▶ Activity
Report each line of the data that includes the word "Array".

(Collected data)
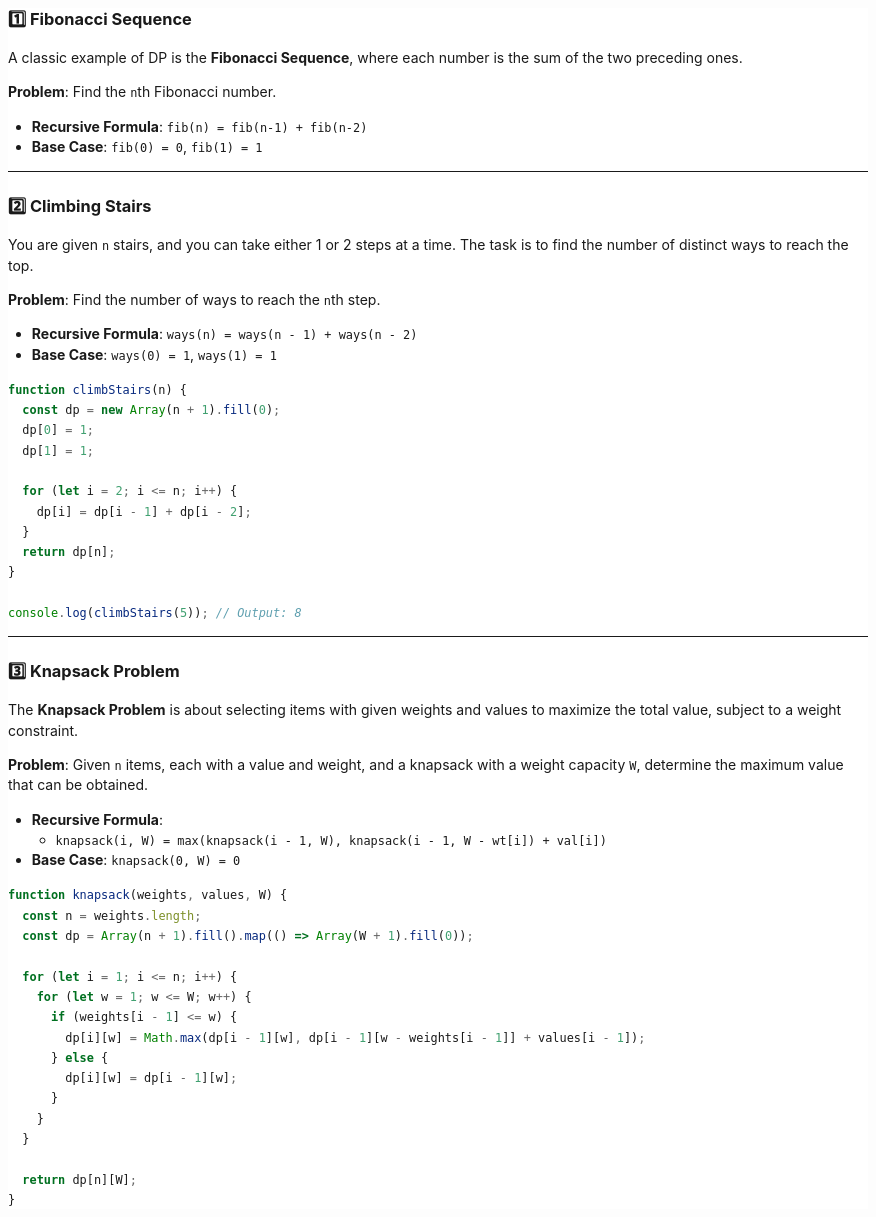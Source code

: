 
### 1️⃣ **Fibonacci Sequence**

A classic example of DP is the **Fibonacci Sequence**, where each number is the sum of the two preceding ones.

**Problem**: Find the `n`th Fibonacci number.

- **Recursive Formula**: `fib(n) = fib(n-1) + fib(n-2)`
- **Base Case**: `fib(0) = 0`, `fib(1) = 1`

---

### 2️⃣ **Climbing Stairs**

You are given `n` stairs, and you can take either 1 or 2 steps at a time. The task is to find the number of distinct ways to reach the top.

**Problem**: Find the number of ways to reach the `n`th step.

- **Recursive Formula**: `ways(n) = ways(n - 1) + ways(n - 2)`
- **Base Case**: `ways(0) = 1`, `ways(1) = 1`

```js
function climbStairs(n) {
  const dp = new Array(n + 1).fill(0);
  dp[0] = 1;
  dp[1] = 1;
  
  for (let i = 2; i <= n; i++) {
    dp[i] = dp[i - 1] + dp[i - 2];
  }
  return dp[n];
}

console.log(climbStairs(5)); // Output: 8
```

---

### 3️⃣ **Knapsack Problem**

The **Knapsack Problem** is about selecting items with given weights and values to maximize the total value, subject to a weight constraint.

**Problem**: Given `n` items, each with a value and weight, and a knapsack with a weight capacity `W`, determine the maximum value that can be obtained.

- **Recursive Formula**: 
  - `knapsack(i, W) = max(knapsack(i - 1, W), knapsack(i - 1, W - wt[i]) + val[i])`
- **Base Case**: `knapsack(0, W) = 0`

```js
function knapsack(weights, values, W) {
  const n = weights.length;
  const dp = Array(n + 1).fill().map(() => Array(W + 1).fill(0));
  
  for (let i = 1; i <= n; i++) {
    for (let w = 1; w <= W; w++) {
      if (weights[i - 1] <= w) {
        dp[i][w] = Math.max(dp[i - 1][w], dp[i - 1][w - weights[i - 1]] + values[i - 1]);
      } else {
        dp[i][w] = dp[i - 1][w];
      }
    }
  }
  
  return dp[n][W];
}
```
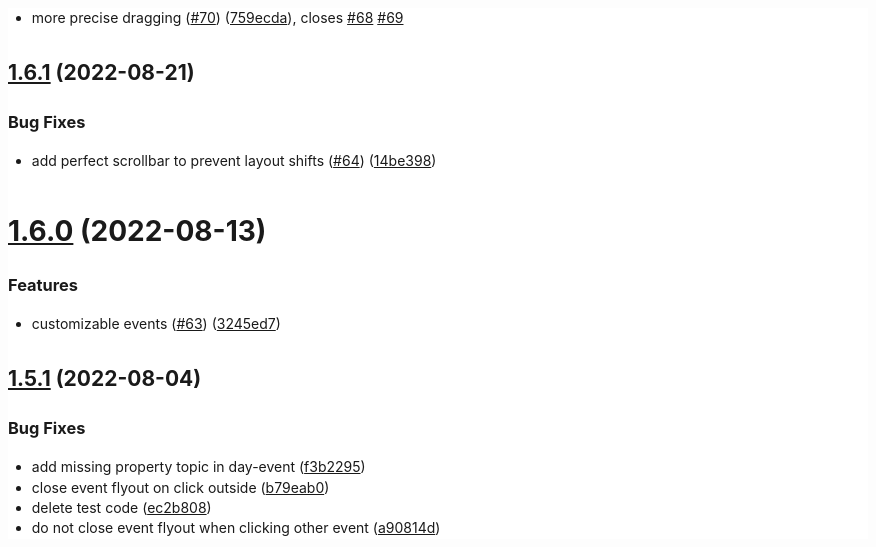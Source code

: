 * more precise dragging ([#70](https://github.com/tomosterlund/qalendar/issues/70)) ([759ecda](https://github.com/tomosterlund/qalendar/commit/759ecda83f965d059802067f6ded5ec39ff30b1c)), closes [#68](https://github.com/tomosterlund/qalendar/issues/68) [#69](https://github.com/tomosterlund/qalendar/issues/69)

## [1.6.1](https://github.com/tomosterlund/qalendar/compare/v1.6.0...v1.6.1) (2022-08-21)


### Bug Fixes

* add perfect scrollbar to prevent layout shifts ([#64](https://github.com/tomosterlund/qalendar/issues/64)) ([14be398](https://github.com/tomosterlund/qalendar/commit/14be398772729dd624e1abc4267993faa959dc06))

# [1.6.0](https://github.com/tomosterlund/qalendar/compare/v1.5.2...v1.6.0) (2022-08-13)


### Features

* customizable events ([#63](https://github.com/tomosterlund/qalendar/issues/63)) ([3245ed7](https://github.com/tomosterlund/qalendar/commit/3245ed79771eb937b2272a61cc619305870cb19e))

## [1.5.1](https://github.com/tomosterlund/qalendar/compare/v1.5.0...v1.5.1) (2022-08-04)


### Bug Fixes

* add missing property topic in day-event ([f3b2295](https://github.com/tomosterlund/qalendar/commit/f3b2295bf271fb36fea98575eea2777fecb9fd3d))
* close event flyout on click outside ([b79eab0](https://github.com/tomosterlund/qalendar/commit/b79eab0de136cfa37b7c78f8319fc444b002f33c))
* delete test code ([ec2b808](https://github.com/tomosterlund/qalendar/commit/ec2b8081cb2dd0aeeef1aa296c88343fb60a7db7))
* do not close event flyout when clicking other event ([a90814d](https://github.com/tomosterlund/qalendar/commit/a90814dfdee72f0fe16de1ab95372535a6018d3c))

▶ Response to the task
  const dp = new Array(n + 1).fill(0);
  const dp = Array(n + 1).fill().map(() => Array(W + 1).fill(0));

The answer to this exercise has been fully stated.